Restate each record word for word, omitting whatever pictures it holds.
++++++
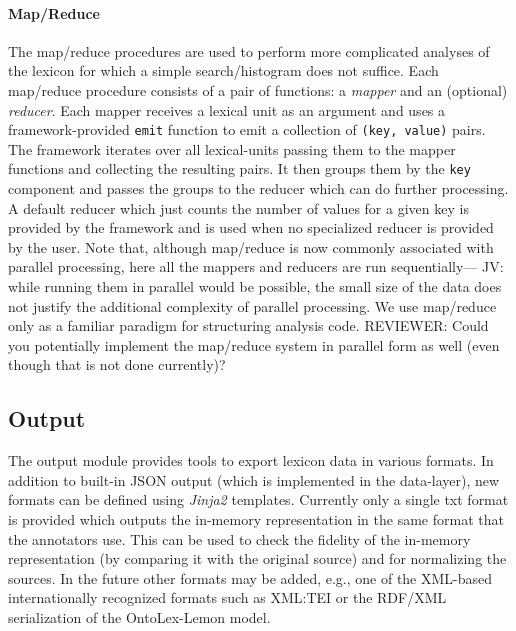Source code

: \documentclass[10pt, a4paper]{article}
\newcommand{\py}[1]{{\tt #1}}
\newcommand{\jv}[1]{{\color{svlinks} JV: #1}}
\newcommand{\rrr}[1]{{\color{red} REVIEWER: #1}}
\begin{document}
\paragraph{Map/Reduce} The map/reduce procedures are used to perform more complicated analyses of the lexicon
for which a simple search/histogram does not suffice. Each map/reduce procedure consists of a pair of functions:
a \emph{mapper} and an (optional) \emph{reducer}. Each mapper receives a lexical unit as an argument and
uses a framework-provided \py{emit} function to emit a collection of \py{(key, value)} pairs. The framework
iterates over all lexical-units passing them to the mapper functions and collecting the resulting pairs. It then groups them by the \py{key} component and passes the groups to the reducer which can do further processing.
A default reducer which just counts the number of values for a given key is provided by the framework and is
used when no specialized reducer is provided by the user. Note that, although map/reduce is now commonly associated with
parallel processing, here all the mappers and reducers are run sequentially---\jv{while running them in parallel would
be possible,} the small size of the data does not justify
the additional complexity of parallel processing. We use map/reduce only as a familiar paradigm for structuring
analysis code.
\rrr{Could you potentially implement the map/reduce system in parallel form as well (even though that is not done currently)?}

\subsection{Output}\label{sec:output}

The output module provides tools to export lexicon data in various formats. In addition to built-in JSON
output (which is implemented in the data-layer), new formats can be defined using \emph{Jinja2} \cite{tool:Jinja2} templates.
Currently only a single txt format is provided which outputs the in-memory representation in the same
format that the annotators use. This can be used to check the fidelity of the in-memory representation
(by comparing it with the original source) and for normalizing the sources. In the future other formats
may be added, e.g.,
one of the XML-based internationally recognized formats such as XML:TEI or the RDF/XML serialization of the OntoLex-Lemon model.

\end{document}
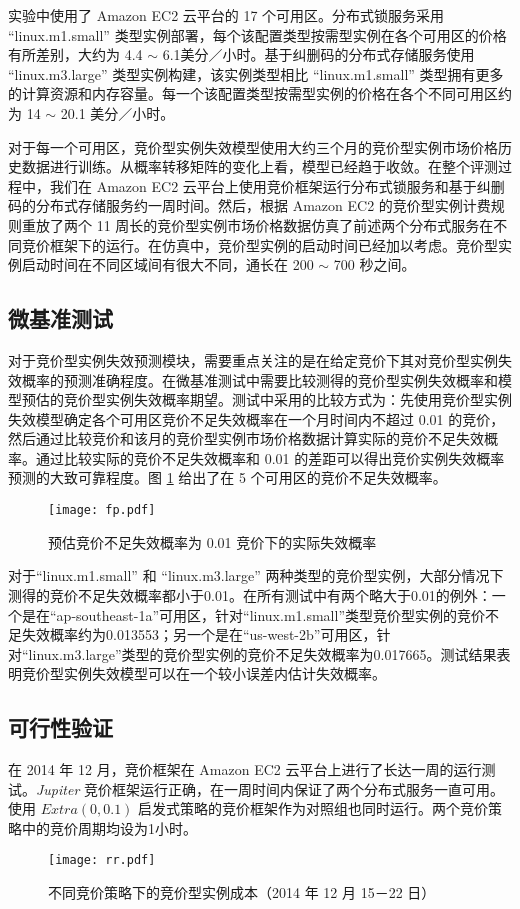 实验中使用了 Amazon EC2 云平台的 17 个可用区。分布式锁服务采用 ``linux.m1.small'' 类型实例部署，每个该配置类型按需型实例在各个可用区的价格有所差别，大约为 4.4 $\sim$ 6.1美分／小时。基于纠删码的分布式存储服务使用 ``linux.m3.large'' 类型实例构建，该实例类型相比 ``linux.m1.small'' 类型拥有更多的计算资源和内存容量。每一个该配置类型按需型实例的价格在各个不同可用区约为 14 $\sim$ 20.1 美分／小时。

对于每一个可用区，竞价型实例失效模型使用大约三个月的竞价型实例市场价格历史数据进行训练。从概率转移矩阵的变化上看，模型已经趋于收敛。在整个评测过程中，我们在 Amazon EC2 云平台上使用竞价框架运行分布式锁服务和基于纠删码的分布式存储服务约一周时间。然后，根据 Amazon EC2 的竞价型实例计费规则重放了两个 11 周长的竞价型实例市场价格数据仿真了前述两个分布式服务在不同竞价框架下的运行。在仿真中，竞价型实例的启动时间已经加以考虑。竞价型实例启动时间在不同区域间有很大不同，通长在 200 $\sim$ 700 秒之间\cite{Mao:2012:PSV:2353730.2353859}。

\subsection{微基准测试}
对于竞价型实例失效预测模块，需要重点关注的是在给定竞价下其对竞价型实例失效概率的预测准确程度。在微基准测试中需要比较测得的竞价型实例失效概率和模型预估的竞价型实例失效概率期望。测试中采用的比较方式为：先使用竞价型实例失效模型确定各个可用区竞价不足失效概率在一个月时间内不超过 0.01 的竞价，然后通过比较竞价和该月的竞价型实例市场价格数据计算实际的竞价不足失效概率。通过比较实际的竞价不足失效概率和 0.01 的差距可以得出竞价实例失效概率预测的大致可靠程度。图 \ref{figure:fp} 给出了在 5 个可用区的竞价不足失效概率。
\begin{figure}
  \centering
  \texttt{[image: fp.pdf]}
  \caption{预估竞价不足失效概率为 0.01 竞价下的实际失效概率}
  \label{figure:fp}
\end{figure}

对于``linux.m1.small'' 和 ``linux.m3.large'' 两种类型的竞价型实例，大部分情况下测得的竞价不足失效概率都小于0.01。在所有测试中有两个略大于0.01的例外：一个是在``ap-southeast-1a''可用区，针对``linux.m1.small''类型竞价型实例的竞价不足失效概率约为0.013553；另一个是在``us-west-2b''可用区，针对``linux.m3.large''类型的竞价型实例的竞价不足失效概率为0.017665。测试结果表明竞价型实例失效模型可以在一个较小误差内估计失效概率。

\subsection{可行性验证}
在 2014 年 12 月，竞价框架在 Amazon EC2 云平台上进行了长达一周的运行测试。\emph{Jupiter} 竞价框架运行正确，在一周时间内保证了两个分布式服务一直可用。使用 $Extra(0, 0.1)$ 启发式策略的竞价框架作为对照组也同时运行。两个竞价策略中的竞价周期均设为1小时。
\begin{figure}
  \centering
  \texttt{[image: rr.pdf]}
  \caption{不同竞价策略下的竞价型实例成本（2014 年 12 月 15－22 日）}
  \label{figure:rr}
\end{figure}

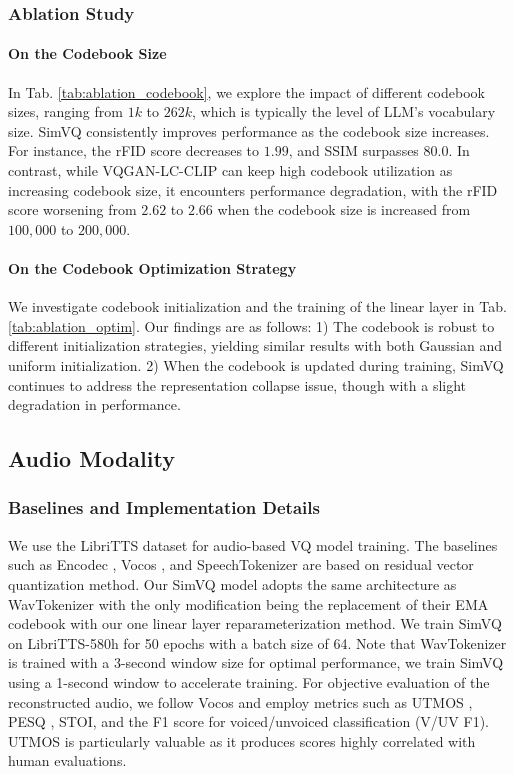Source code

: \subsubsection{Ablation Study}

\paragraph{On the Codebook Size} 
In Tab. \ref{tab:ablation_codebook}, we explore the impact of different codebook sizes, ranging from $1k$ to $262k$, which is typically the level of LLM's vocabulary size. SimVQ consistently improves performance as the codebook size increases. For instance, the rFID score decreases to $1.99$, and SSIM surpasses $80.0$. In contrast, while VQGAN-LC-CLIP can keep high codebook utilization as increasing codebook size, it encounters performance degradation, with the rFID score worsening from $2.62$ to $2.66$ when the codebook size is increased from $100,000$ to $200,000$. 


\paragraph{On the Codebook Optimization Strategy}
We investigate codebook initialization and the training of the linear layer in Tab. \ref{tab:ablation_optim}. Our findings are as follows: 1) The codebook is robust to different initialization strategies, yielding similar results with both Gaussian and uniform initialization. 2) When the codebook is updated during training, SimVQ continues to address the representation collapse issue, though with a slight degradation in performance.





\subsection{Audio Modality}


\subsubsection{Baselines and Implementation Details}

We use the LibriTTS dataset \cite{zen2019libritts} for audio-based VQ model training.  The baselines such as Encodec \cite{efossez2023high}, Vocos \cite{siuzdak2024vocos}, and SpeechTokenizer \cite{zhang2024speechtokenizer} are based on residual vector quantization method. Our SimVQ model adopts the same architecture as WavTokenizer \cite{ji2024wavtokenizer} with the only modification being the replacement of their EMA codebook with our one linear layer reparameterization method. We train SimVQ on LibriTTS-580h for 50 epochs with a batch size of 64. Note that WavTokenizer is trained with a 3-second window size for optimal performance, we train SimVQ using a 1-second window to accelerate training. For objective evaluation of the reconstructed audio, we follow Vocos \cite{siuzdak2024vocos} and employ metrics such as UTMOS \cite{Saeki2022UTMOSUS}, PESQ \cite{941023}, STOI, and the F1 score for voiced/unvoiced classification (V/UV F1). UTMOS is particularly valuable as it produces scores highly correlated with human evaluations.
++++++
§ **Your solution**:
Source code

: \documentclass[10pt, a4paper]{article}
\newcommand{\py}[1]{{\tt #1}}
\newcommand{\jv}[1]{{\color{svlinks} JV: #1}}
\newcommand{\rrr}[1]{{\color{red} REVIEWER: #1}}
\begin{document}
\paragraph{Map/Reduce} The map/reduce procedures are used to perform more complicated analyses of the lexicon
for which a simple search/histogram does not suffice. Each map/reduce procedure consists of a pair of functions:
a \emph{mapper} and an (optional) \emph{reducer}. Each mapper receives a lexical unit as an argument and
uses a framework-provided \py{emit} function to emit a collection of \py{(key, value)} pairs. The framework
iterates over all lexical-units passing them to the mapper functions and collecting the resulting pairs. It then groups them by the \py{key} component and passes the groups to the reducer which can do further processing.
A default reducer which just counts the number of values for a given key is provided by the framework and is
used when no specialized reducer is provided by the user. Note that, although map/reduce is now commonly associated with
parallel processing, here all the mappers and reducers are run sequentially---\jv{while running them in parallel would
be possible,} the small size of the data does not justify
the additional complexity of parallel processing. We use map/reduce only as a familiar paradigm for structuring
analysis code.
\rrr{Could you potentially implement the map/reduce system in parallel form as well (even though that is not done currently)?}

\subsection{Output}\label{sec:output}

The output module provides tools to export lexicon data in various formats. In addition to built-in JSON
output (which is implemented in the data-layer), new formats can be defined using \emph{Jinja2} \cite{tool:Jinja2} templates.
Currently only a single txt format is provided which outputs the in-memory representation in the same
format that the annotators use. This can be used to check the fidelity of the in-memory representation
(by comparing it with the original source) and for normalizing the sources. In the future other formats
may be added, e.g.,
one of the XML-based internationally recognized formats such as XML:TEI or the RDF/XML serialization of the OntoLex-Lemon model.

\end{document}
 实验中使用了 Amazon EC2 云平台的 17 个可用区。分布式锁服务采用 ``linux.m1.small'' 类型实例部署，每个该配置类型按需型实例在各个可用区的价格有所差别，大约为 4.4 $\sim$ 6.1美分／小时。基于纠删码的分布式存储服务使用 ``linux.m3.large'' 类型实例构建，该实例类型相比 ``linux.m1.small'' 类型拥有更多的计算资源和内存容量。每一个该配置类型按需型实例的价格在各个不同可用区约为 14 $\sim$ 20.1 美分／小时。

对于每一个可用区，竞价型实例失效模型使用大约三个月的竞价型实例市场价格历史数据进行训练。从概率转移矩阵的变化上看，模型已经趋于收敛。在整个评测过程中，我们在 Amazon EC2 云平台上使用竞价框架运行分布式锁服务和基于纠删码的分布式存储服务约一周时间。然后，根据 Amazon EC2 的竞价型实例计费规则重放了两个 11 周长的竞价型实例市场价格数据仿真了前述两个分布式服务在不同竞价框架下的运行。在仿真中，竞价型实例的启动时间已经加以考虑。竞价型实例启动时间在不同区域间有很大不同，通长在 200 $\sim$ 700 秒之间\cite{Mao:2012:PSV:2353730.2353859}。

\subsection{微基准测试}
对于竞价型实例失效预测模块，需要重点关注的是在给定竞价下其对竞价型实例失效概率的预测准确程度。在微基准测试中需要比较测得的竞价型实例失效概率和模型预估的竞价型实例失效概率期望。测试中采用的比较方式为：先使用竞价型实例失效模型确定各个可用区竞价不足失效概率在一个月时间内不超过 0.01 的竞价，然后通过比较竞价和该月的竞价型实例市场价格数据计算实际的竞价不足失效概率。通过比较实际的竞价不足失效概率和 0.01 的差距可以得出竞价实例失效概率预测的大致可靠程度。图 \ref{figure:fp} 给出了在 5 个可用区的竞价不足失效概率。
\begin{figure}
  \centering
  \texttt{[image: fp.pdf]}
  \caption{预估竞价不足失效概率为 0.01 竞价下的实际失效概率}
  \label{figure:fp}
\end{figure}

对于``linux.m1.small'' 和 ``linux.m3.large'' 两种类型的竞价型实例，大部分情况下测得的竞价不足失效概率都小于0.01。在所有测试中有两个略大于0.01的例外：一个是在``ap-southeast-1a''可用区，针对``linux.m1.small''类型竞价型实例的竞价不足失效概率约为0.013553；另一个是在``us-west-2b''可用区，针对``linux.m3.large''类型的竞价型实例的竞价不足失效概率为0.017665。测试结果表明竞价型实例失效模型可以在一个较小误差内估计失效概率。

\subsection{可行性验证}
在 2014 年 12 月，竞价框架在 Amazon EC2 云平台上进行了长达一周的运行测试。\emph{Jupiter} 竞价框架运行正确，在一周时间内保证了两个分布式服务一直可用。使用 $Extra(0, 0.1)$ 启发式策略的竞价框架作为对照组也同时运行。两个竞价策略中的竞价周期均设为1小时。
\begin{figure}
  \centering
  \texttt{[image: rr.pdf]}
  \caption{不同竞价策略下的竞价型实例成本（2014 年 12 月 15－22 日）}
  \label{figure:rr}
\end{figure}

Source code

: \subsubsection{Ablation Study}

\paragraph{On the Codebook Size} 
In Tab. \ref{tab:ablation_codebook}, we explore the impact of different codebook sizes, ranging from $1k$ to $262k$, which is typically the level of LLM's vocabulary size. SimVQ consistently improves performance as the codebook size increases. For instance, the rFID score decreases to $1.99$, and SSIM surpasses $80.0$. In contrast, while VQGAN-LC-CLIP can keep high codebook utilization as increasing codebook size, it encounters performance degradation, with the rFID score worsening from $2.62$ to $2.66$ when the codebook size is increased from $100,000$ to $200,000$. 


\paragraph{On the Codebook Optimization Strategy}
We investigate codebook initialization and the training of the linear layer in Tab. \ref{tab:ablation_optim}. Our findings are as follows: 1) The codebook is robust to different initialization strategies, yielding similar results with both Gaussian and uniform initialization. 2) When the codebook is updated during training, SimVQ continues to address the representation collapse issue, though with a slight degradation in performance.





\subsection{Audio Modality}


\subsubsection{Baselines and Implementation Details}

We use the LibriTTS dataset \cite{zen2019libritts} for audio-based VQ model training.  The baselines such as Encodec \cite{efossez2023high}, Vocos \cite{siuzdak2024vocos}, and SpeechTokenizer \cite{zhang2024speechtokenizer} are based on residual vector quantization method. Our SimVQ model adopts the same architecture as WavTokenizer \cite{ji2024wavtokenizer} with the only modification being the replacement of their EMA codebook with our one linear layer reparameterization method. We train SimVQ on LibriTTS-580h for 50 epochs with a batch size of 64. Note that WavTokenizer is trained with a 3-second window size for optimal performance, we train SimVQ using a 1-second window to accelerate training. For objective evaluation of the reconstructed audio, we follow Vocos \cite{siuzdak2024vocos} and employ metrics such as UTMOS \cite{Saeki2022UTMOSUS}, PESQ \cite{941023}, STOI, and the F1 score for voiced/unvoiced classification (V/UV F1). UTMOS is particularly valuable as it produces scores highly correlated with human evaluations.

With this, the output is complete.